[Task brief] Report each line from the data below that holds the word "http".

********************

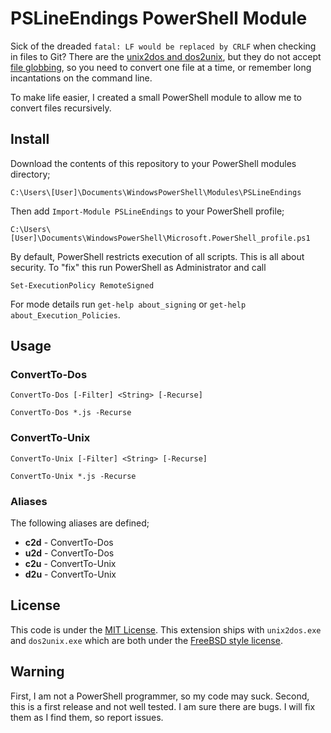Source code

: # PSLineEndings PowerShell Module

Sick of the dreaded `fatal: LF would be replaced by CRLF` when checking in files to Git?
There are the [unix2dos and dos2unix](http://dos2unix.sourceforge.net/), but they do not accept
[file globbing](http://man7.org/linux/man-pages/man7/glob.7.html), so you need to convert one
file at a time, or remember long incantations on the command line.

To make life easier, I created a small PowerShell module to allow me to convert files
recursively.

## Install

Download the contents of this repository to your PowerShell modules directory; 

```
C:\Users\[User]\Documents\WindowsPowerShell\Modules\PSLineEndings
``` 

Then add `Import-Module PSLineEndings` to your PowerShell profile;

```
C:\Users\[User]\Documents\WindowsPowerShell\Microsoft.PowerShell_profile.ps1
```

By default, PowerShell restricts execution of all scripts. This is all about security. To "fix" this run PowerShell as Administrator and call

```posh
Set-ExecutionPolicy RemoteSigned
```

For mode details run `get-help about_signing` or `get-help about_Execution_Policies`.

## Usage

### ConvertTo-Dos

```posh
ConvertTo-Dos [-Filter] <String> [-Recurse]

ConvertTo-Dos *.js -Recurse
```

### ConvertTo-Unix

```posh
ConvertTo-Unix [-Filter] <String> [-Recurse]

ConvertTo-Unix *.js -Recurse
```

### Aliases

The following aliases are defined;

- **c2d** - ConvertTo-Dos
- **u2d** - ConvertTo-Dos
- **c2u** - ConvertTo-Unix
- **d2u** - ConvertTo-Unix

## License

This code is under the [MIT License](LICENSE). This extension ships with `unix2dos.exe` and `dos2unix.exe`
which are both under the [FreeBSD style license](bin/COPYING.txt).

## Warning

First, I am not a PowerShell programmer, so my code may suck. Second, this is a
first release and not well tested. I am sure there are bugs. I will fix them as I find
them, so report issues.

********************

[Your solution]
There are the [unix2dos and dos2unix](http://dos2unix.sourceforge.net/), but they do not accept
[file globbing](http://man7.org/linux/man-pages/man7/glob.7.html), so you need to convert one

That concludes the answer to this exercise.